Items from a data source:
━━━━

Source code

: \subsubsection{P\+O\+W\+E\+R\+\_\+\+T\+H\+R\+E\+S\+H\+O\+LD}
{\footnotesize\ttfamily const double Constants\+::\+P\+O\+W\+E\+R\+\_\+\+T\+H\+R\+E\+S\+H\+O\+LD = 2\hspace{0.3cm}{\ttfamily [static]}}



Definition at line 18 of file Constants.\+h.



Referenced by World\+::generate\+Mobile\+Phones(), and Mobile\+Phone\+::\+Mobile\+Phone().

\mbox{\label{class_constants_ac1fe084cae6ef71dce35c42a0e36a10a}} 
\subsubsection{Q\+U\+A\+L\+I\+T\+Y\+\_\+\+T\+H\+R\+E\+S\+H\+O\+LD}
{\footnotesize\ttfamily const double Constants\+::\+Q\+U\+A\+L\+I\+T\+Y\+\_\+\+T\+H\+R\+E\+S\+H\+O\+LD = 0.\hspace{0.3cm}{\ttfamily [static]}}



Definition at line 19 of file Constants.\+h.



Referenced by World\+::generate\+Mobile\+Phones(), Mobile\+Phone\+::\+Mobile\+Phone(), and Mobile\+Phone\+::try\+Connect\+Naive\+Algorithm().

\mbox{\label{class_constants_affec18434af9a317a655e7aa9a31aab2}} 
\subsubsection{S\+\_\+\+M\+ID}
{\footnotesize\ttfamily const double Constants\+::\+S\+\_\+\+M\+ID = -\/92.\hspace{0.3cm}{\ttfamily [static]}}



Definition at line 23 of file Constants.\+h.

━━━━

TASK: Retype word for word the line above with "Definition at line 19 of file Constants.\+h." and all lines after it, nothing else.

RESULT OF THE TASK:
Definition at line 19 of file Constants.\+h.



Referenced by World\+::generate\+Mobile\+Phones(), Mobile\+Phone\+::\+Mobile\+Phone(), and Mobile\+Phone\+::try\+Connect\+Naive\+Algorithm().

\mbox{\label{class_constants_affec18434af9a317a655e7aa9a31aab2}} 
\subsubsection{S\+\_\+\+M\+ID}
{\footnotesize\ttfamily const double Constants\+::\+S\+\_\+\+M\+ID = -\/92.\hspace{0.3cm}{\ttfamily [static]}}



Definition at line 23 of file Constants.\+h.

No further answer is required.